L'economista afferma di aver avuto molti più problemi col "Terzo Partito" che con il M5S. Infatti del Terzo Partito dice peste e corna: «Ho visto cose pessime nella gestione di costoro di temi cruciali: dal MES, alle riserve auree, alle tasse, al deficit. Cose che ho sempre passato (quasi) sotto silenzio per senso di squadra e perché speravo di poterle alla fine cambiare anche grazie alla parte "buona" (che c'è) del M5S.»

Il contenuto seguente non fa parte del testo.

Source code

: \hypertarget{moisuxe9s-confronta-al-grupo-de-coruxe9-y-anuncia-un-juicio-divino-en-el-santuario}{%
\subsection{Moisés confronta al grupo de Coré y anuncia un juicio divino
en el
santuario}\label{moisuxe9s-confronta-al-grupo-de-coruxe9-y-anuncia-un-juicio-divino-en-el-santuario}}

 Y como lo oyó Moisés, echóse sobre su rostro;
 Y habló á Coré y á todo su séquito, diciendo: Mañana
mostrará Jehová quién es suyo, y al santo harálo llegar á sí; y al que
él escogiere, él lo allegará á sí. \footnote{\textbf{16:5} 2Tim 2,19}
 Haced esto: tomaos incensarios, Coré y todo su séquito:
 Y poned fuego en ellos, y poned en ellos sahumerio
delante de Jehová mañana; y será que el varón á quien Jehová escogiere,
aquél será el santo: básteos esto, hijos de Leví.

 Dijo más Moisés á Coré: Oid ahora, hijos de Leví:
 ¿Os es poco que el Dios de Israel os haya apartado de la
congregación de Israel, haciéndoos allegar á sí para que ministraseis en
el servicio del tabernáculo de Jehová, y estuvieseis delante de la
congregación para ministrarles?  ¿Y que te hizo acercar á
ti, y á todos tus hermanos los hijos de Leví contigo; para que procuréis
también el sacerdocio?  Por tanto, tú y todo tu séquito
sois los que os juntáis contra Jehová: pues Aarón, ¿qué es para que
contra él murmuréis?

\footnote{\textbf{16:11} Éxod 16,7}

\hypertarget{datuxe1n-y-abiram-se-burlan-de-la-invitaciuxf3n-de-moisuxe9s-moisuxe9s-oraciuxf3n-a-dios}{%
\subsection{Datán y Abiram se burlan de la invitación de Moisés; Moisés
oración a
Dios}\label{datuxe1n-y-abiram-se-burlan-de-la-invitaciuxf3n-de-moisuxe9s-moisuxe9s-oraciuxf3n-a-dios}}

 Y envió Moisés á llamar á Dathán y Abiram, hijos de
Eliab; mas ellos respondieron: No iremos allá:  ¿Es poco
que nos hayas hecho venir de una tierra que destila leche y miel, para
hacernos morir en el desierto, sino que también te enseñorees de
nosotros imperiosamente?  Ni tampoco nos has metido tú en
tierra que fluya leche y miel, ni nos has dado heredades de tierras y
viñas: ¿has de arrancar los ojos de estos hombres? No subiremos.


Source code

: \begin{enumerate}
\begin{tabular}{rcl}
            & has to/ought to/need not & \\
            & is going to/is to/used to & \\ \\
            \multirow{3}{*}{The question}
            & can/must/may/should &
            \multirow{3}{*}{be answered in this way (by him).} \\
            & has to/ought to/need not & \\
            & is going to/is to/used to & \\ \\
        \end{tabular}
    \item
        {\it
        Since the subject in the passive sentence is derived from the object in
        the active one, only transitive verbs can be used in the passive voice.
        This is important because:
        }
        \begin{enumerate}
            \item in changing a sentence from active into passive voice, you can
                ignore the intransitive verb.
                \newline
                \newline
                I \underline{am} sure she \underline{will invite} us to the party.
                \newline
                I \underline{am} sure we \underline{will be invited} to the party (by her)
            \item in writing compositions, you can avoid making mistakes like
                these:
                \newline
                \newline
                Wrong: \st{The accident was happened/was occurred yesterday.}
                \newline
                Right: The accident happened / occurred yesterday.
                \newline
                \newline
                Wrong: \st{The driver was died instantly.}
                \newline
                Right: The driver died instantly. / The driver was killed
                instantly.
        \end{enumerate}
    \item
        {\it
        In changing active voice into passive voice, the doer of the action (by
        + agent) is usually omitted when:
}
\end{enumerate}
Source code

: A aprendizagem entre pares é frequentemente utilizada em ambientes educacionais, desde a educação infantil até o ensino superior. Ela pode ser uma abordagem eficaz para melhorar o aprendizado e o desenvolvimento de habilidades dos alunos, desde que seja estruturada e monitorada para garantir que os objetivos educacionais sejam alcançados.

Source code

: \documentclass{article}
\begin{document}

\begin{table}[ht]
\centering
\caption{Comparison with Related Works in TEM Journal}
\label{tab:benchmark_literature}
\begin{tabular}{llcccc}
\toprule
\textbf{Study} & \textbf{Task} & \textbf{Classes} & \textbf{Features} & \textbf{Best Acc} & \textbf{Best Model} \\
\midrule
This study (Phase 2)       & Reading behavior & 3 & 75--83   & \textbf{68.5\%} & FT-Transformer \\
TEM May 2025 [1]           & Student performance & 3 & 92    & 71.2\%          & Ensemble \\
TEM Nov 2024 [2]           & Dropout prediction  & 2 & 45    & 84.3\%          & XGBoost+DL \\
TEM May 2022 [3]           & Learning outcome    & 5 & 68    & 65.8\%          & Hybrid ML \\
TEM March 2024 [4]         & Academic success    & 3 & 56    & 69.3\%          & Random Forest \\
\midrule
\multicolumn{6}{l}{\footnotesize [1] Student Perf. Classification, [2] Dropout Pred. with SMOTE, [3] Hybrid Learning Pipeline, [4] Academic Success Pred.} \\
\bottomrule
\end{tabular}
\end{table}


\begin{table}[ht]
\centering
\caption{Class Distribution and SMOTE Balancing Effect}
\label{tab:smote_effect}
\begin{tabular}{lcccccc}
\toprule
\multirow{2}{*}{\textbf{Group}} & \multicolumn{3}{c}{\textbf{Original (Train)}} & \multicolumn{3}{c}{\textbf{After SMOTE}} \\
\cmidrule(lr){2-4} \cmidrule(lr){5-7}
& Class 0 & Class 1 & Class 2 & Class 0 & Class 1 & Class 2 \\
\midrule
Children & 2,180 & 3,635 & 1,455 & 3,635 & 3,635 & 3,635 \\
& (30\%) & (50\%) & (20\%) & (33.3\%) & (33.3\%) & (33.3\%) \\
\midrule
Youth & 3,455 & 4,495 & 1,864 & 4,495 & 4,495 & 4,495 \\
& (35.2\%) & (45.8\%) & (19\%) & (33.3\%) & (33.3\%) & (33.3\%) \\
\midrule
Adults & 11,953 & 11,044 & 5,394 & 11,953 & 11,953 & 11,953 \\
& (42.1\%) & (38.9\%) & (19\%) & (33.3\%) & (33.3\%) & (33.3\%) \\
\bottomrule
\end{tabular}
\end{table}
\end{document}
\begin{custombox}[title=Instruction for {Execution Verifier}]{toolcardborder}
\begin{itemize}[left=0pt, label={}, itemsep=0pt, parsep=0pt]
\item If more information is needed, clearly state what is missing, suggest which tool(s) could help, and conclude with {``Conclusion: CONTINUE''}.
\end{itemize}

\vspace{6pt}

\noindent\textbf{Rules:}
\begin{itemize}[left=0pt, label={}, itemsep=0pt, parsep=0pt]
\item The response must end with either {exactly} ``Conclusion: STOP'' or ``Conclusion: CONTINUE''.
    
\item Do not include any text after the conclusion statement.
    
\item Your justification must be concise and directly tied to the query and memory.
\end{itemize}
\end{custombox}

   Qui siamo al cuore della cosa che ha sostenuto davvero il "governo del cambiamento": due forze politiche molto diverse, sollevate da una marea di voti senza precedenti, erano accomunate dalla spinta a cambiare le regole del gioco economico sin lì gestito per anni dall'Europa 'austeritaria', ed erano in qualche modo unite dall'intento di liberarsi dall'ingombrante tutela del Terzo Partito che aveva il controllo di alcuni ministeri chiave. Ricordo in proposito un mio incontro con Borghi a inizio 2019. Volevo parlargli dei Certificati di Compensazione Fiscale (CCF), su cui ho poi presentato una proposta di legge. Borghi fu tiepidino rispetto alla proposta, e nel parlare quasi sottovoce del Ministero dell'Economia e delle Finanze (e della burocratica attitudine di questo a insabbiare le innovazioni), fu praticamente rinunciatario in partenza. Ero deluso, perché l'uomo mi pareva assai arrendevole rispetto ai propositi bellicosi in materia di economia che pure lo avevano portato a essere candidato ed eletto nelle fila della Lega.

   Oggi invece, per giustificare la crisi di governo, Borghi afferma: «Ho detto "ok, anche per me va bene staccare la spina" solo quando è stato chiaro che il M5S aveva alla fine deciso e non avrebbe mai davvero lottato contro di loro». Cioè contro i potentati immobilisti del Terzo Partito. E aggiunge: «Ho peccato di ottimismo. Mi spiace, ma quanto fatto finora è stato buono, viste le condizioni, quindi non ho rimpianti. Tutto qui.»

   Eh, no, non è tutto qui, caro Claudio. La narrativa non regge. Se proprio volevate scardinare le resistenze politiche e burocratiche del MEF, potevate pretendere di sloggiare Tria dal ministero, e su quello minacciare la caduta del Governo, magari non a colpi di dichiarazioni adatte solo a offrire pretesti agli speculatori finanziari. Salvini, Borghi & C. non l'hanno fatto, invece. Se la sono presa ogni giorno con Toninelli, un ministro che (guarda un po') lavora e governa, e perciò diventa meritevole di beccarsi gli stalker che lo trattano da lavativo. Per questo motivo la storia non quadra. E intanto la spinta alle elezioni non fa partire l'importantissima commissione d'inchiesta sulle banche. Bel risultato.

   Salvini obbedisce ai diktat dei notabili della vecchia Lega Nord che rialza la testa e tarpa le ali ai Borghi e a quelli che vogliono bonificare l'acquitrino del Terzo Partito. Non sono certo i cinquestelle a voler impedire il cambiamento. Basta vedere chi fu il relatore della proposta di revisione costituzionale che incatenò l'Italia al pareggio di bilancio: era Giancarlo Giorgetti. Sarà con lui e Silvio Berlusconi che la Lega farà un bell'incontro i prossimi giorni, a coronamento del tradimento. Cioè con una forza fresca, giovane, classe 1936, per nulla usurata da un ciclo politico, libera da conflitti d'interessi. Con Silvio sì, che Borghi potrà sperare senza rimpianti di lottare e vincere contro le burocrazie. E magari fregiarsi del titolo di paladino della sovranità, in questo azzardo ferragostano che tradisce la speranza tutelata dal governo Conte.